Using wait steps in job groups

You can have wait steps in a group. Such steps operate independently of other groups. For example, both groups will operate independently here, meaning d.sh won't wait on a.sh to finish. Note also that wait steps are counted in the group step total, so both Group01 and Group02 contain 3 steps.

pipeline.yml
steps:
  - group: "Group01"
    depends_on: "tests"
    steps:
      - command: "a.sh"
      - wait
      - command: "b.sh"

  - group: "Group02"
    depends_on: "tests"
    id: "toast"
    steps:
      - command: "c.sh"
      - wait
      - command: "d.sh"

  - command: "yay.sh"
    depends_on: "toast"

Group merging

If you upload a pipeline that has a group or label that matches the group of the step that uploaded it, those groups will be merged together in the Buildkite UI.
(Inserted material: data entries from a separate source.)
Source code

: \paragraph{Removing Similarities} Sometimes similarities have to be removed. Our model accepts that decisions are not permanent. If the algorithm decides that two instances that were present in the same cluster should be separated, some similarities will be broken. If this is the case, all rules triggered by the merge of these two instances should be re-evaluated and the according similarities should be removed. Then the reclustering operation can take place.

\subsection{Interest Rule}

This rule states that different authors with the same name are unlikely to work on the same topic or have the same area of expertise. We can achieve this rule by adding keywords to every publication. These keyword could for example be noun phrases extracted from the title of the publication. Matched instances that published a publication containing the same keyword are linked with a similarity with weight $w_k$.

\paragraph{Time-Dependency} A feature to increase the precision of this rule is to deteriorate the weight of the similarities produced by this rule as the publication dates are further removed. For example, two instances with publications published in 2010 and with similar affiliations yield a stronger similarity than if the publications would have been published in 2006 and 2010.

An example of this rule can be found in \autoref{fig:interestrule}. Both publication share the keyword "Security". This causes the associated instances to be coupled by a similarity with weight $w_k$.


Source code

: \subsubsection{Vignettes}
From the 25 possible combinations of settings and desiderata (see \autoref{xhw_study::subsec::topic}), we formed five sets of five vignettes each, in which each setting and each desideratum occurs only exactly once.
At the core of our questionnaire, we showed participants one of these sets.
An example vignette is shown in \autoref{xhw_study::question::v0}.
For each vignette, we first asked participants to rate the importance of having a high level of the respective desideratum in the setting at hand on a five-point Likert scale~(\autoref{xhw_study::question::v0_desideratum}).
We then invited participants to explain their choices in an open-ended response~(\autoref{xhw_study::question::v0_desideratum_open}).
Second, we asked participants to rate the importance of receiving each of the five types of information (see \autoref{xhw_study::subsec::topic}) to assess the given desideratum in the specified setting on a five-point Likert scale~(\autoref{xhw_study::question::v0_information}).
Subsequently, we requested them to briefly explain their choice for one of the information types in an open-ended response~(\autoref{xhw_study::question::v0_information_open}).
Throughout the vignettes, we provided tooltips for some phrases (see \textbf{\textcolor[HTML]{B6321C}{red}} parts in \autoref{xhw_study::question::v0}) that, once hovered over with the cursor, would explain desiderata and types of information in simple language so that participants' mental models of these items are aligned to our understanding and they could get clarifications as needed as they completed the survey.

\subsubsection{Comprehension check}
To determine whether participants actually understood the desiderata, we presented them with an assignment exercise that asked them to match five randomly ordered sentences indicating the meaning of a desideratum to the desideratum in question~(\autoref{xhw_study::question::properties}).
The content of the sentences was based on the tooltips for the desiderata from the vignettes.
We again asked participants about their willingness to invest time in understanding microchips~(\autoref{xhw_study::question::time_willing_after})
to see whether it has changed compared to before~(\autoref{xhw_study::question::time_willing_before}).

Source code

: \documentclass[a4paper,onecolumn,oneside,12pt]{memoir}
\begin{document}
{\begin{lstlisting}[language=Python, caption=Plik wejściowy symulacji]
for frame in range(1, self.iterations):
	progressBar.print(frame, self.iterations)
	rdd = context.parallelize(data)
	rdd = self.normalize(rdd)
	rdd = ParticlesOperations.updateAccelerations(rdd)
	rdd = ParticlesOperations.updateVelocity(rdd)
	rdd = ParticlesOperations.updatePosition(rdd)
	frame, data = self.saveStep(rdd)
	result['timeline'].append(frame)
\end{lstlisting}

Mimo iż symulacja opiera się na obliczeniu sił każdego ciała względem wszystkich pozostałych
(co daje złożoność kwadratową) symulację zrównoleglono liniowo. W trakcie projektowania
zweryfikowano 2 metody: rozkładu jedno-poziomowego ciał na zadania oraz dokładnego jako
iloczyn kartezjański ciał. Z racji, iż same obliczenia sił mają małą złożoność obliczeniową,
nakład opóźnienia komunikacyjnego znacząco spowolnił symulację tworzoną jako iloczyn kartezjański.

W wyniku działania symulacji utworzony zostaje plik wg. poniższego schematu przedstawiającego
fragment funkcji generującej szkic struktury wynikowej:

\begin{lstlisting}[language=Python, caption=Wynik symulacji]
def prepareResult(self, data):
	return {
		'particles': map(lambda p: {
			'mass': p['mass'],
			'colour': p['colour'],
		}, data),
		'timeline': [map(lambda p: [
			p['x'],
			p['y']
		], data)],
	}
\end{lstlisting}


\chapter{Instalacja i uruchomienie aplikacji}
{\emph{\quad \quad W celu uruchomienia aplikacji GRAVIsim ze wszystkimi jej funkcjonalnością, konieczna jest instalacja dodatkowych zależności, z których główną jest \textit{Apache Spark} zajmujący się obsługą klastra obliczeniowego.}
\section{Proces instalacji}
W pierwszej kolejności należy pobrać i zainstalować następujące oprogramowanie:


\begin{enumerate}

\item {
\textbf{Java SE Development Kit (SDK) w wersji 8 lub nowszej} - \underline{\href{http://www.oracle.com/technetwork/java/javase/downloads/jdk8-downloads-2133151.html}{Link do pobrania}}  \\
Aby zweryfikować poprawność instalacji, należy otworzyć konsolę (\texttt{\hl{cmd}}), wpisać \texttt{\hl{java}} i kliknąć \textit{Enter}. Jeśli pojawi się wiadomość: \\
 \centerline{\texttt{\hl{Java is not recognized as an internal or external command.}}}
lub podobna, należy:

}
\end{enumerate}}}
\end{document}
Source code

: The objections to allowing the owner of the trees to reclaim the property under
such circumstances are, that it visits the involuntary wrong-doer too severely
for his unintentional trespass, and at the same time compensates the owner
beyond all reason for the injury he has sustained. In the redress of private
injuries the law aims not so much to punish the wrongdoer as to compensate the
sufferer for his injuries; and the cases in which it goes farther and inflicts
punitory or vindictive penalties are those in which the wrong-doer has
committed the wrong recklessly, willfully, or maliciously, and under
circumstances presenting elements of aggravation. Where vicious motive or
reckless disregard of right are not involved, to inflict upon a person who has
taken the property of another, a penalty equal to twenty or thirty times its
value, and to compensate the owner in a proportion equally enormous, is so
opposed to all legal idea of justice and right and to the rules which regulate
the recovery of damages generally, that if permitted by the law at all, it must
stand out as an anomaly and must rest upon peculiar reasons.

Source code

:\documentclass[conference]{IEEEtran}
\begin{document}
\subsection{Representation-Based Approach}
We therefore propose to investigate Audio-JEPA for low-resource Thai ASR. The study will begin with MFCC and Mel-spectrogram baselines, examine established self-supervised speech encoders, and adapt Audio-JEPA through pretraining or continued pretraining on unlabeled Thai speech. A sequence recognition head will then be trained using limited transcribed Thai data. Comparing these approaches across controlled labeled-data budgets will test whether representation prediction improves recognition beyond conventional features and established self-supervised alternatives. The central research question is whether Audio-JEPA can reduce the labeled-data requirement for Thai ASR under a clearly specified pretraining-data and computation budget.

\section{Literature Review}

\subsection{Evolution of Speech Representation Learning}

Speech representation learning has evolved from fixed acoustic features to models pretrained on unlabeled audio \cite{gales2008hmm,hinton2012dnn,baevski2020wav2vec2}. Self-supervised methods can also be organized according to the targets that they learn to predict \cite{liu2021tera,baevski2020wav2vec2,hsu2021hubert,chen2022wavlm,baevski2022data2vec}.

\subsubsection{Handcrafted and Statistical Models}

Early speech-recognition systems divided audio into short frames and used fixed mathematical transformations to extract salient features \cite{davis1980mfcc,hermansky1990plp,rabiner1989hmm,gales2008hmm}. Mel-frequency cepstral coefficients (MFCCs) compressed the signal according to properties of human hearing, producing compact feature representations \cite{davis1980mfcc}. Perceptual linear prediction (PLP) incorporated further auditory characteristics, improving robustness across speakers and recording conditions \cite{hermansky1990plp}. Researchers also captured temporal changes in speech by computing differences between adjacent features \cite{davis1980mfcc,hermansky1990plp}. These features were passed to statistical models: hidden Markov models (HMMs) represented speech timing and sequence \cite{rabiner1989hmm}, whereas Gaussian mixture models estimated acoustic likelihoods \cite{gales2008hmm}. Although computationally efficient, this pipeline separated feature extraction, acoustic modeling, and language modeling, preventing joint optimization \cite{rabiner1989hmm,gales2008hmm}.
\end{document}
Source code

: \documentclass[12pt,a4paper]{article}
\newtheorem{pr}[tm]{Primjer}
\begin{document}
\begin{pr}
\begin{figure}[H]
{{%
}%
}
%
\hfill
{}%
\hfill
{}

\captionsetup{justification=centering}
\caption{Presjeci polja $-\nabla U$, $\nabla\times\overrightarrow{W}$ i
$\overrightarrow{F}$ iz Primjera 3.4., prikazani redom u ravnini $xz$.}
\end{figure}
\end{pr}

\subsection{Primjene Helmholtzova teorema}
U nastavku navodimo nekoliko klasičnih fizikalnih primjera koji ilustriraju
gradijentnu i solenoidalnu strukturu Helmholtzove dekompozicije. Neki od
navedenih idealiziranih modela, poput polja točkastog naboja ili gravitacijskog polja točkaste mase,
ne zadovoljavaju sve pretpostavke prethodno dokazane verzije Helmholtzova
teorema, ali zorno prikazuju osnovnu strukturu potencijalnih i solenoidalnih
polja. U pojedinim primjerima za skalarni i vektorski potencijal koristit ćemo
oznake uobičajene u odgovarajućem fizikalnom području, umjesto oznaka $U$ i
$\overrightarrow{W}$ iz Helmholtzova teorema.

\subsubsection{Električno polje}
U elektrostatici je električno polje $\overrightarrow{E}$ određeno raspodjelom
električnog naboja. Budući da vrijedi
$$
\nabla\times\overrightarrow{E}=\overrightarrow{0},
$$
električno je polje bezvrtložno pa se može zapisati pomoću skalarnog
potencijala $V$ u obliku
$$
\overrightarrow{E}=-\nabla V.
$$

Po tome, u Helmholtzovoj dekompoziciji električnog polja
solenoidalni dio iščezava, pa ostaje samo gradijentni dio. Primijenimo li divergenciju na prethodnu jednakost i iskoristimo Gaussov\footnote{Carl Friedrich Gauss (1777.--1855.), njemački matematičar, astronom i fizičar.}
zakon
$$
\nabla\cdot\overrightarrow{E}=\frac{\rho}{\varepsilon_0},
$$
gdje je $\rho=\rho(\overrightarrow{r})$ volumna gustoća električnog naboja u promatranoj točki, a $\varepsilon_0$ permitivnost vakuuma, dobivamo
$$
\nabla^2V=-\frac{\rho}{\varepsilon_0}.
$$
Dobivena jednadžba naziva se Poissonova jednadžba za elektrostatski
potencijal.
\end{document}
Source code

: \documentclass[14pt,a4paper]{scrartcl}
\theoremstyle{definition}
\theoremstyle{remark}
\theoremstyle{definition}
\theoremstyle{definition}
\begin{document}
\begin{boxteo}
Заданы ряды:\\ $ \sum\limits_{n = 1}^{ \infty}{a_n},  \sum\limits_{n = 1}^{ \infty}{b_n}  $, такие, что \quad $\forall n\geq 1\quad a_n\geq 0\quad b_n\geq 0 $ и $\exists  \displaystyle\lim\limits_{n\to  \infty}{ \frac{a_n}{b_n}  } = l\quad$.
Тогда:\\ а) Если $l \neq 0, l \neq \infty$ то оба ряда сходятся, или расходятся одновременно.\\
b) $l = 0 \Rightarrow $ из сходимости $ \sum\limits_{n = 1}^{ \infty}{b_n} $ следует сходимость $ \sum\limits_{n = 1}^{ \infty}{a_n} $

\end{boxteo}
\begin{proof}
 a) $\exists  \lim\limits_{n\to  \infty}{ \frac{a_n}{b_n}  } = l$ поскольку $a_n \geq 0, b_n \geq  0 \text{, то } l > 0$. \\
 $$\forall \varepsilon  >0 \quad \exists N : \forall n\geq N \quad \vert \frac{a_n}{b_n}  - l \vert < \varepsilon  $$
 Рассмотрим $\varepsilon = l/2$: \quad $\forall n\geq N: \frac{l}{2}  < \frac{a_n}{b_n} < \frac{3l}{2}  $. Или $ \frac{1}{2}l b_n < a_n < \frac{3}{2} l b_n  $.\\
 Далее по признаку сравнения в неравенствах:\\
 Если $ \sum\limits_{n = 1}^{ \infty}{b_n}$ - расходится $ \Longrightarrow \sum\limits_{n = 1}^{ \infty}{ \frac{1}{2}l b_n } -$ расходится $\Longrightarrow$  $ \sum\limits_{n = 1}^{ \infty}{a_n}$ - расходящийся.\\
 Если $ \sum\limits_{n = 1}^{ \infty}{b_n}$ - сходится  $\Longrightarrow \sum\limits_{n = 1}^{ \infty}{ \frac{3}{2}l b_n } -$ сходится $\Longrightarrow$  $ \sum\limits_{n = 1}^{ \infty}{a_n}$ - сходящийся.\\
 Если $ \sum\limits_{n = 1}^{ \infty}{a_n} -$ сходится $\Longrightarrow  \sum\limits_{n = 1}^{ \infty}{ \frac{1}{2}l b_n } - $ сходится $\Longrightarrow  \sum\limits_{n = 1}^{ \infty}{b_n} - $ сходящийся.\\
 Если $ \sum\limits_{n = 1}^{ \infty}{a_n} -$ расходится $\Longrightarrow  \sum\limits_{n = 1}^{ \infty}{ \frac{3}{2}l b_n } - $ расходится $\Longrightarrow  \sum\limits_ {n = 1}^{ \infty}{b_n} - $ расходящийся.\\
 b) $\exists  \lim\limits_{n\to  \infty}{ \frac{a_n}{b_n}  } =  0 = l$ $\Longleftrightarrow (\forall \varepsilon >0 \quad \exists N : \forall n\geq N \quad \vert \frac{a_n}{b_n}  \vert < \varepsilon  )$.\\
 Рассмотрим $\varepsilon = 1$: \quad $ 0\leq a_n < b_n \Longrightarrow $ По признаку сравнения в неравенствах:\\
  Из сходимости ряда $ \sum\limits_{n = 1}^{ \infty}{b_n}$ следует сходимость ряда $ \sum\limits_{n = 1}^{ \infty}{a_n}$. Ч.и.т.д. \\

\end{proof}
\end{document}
For merging to happen, all of the following must be true:

  • The step that runs buildkite-agent pipeline upload is itself inside a group step.
  • The first step in the uploaded pipeline is a group step.
  • The group or label on the uploaded group matches the group or label of the group containing the upload step.

If any of these conditions are not met, the uploaded group is added as a separate group in the Buildkite interface, even when its label matches an existing group.

Note that inside a single pipeline, groups with the same group or label will not be merged in the Buildkite UI. The same applies when multiple separate pipeline upload calls each create a group with the same name. Each upload produces its own group, and the UI shows two distinct groups with the same label. To avoid this in dynamic pipelines that run several uploads, give each generator's groups a distinct label, or consolidate the steps into a single upload.

You can't define the same key twice

Trying to create different groups or steps with the same key attribute will result in an error.

For example, you have a YAML file:

pipeline.yml
steps:
  - group: "Setup"
    steps:
      - commands:
        - "buildkite-agent pipeline upload"
        - echo "start"

And this YAML file uploads a pipeline that has a group with the same name:

pipeline.yml
steps:
  - group: "Setup"
    steps:
      - command: "docker build"

These groups will be merged into one in the UI, and the docker build step will be added to the existing group.

Similarly, if you have a YAML file:

pipeline.yml
steps:
  - group: ~
    label: "Setup"
    steps:
      - commands:
        - "buildkite-agent pipeline upload"
        - echo "start"

And this YAML file uploads a pipeline that has a group with the same label:

pipeline.yml
steps:
  - group: ~
    label: "Setup"
    steps:
      - command: echo "proceed"

These groups will be merged into one in the UI, and the echo "proceed" step will be added to the existing group.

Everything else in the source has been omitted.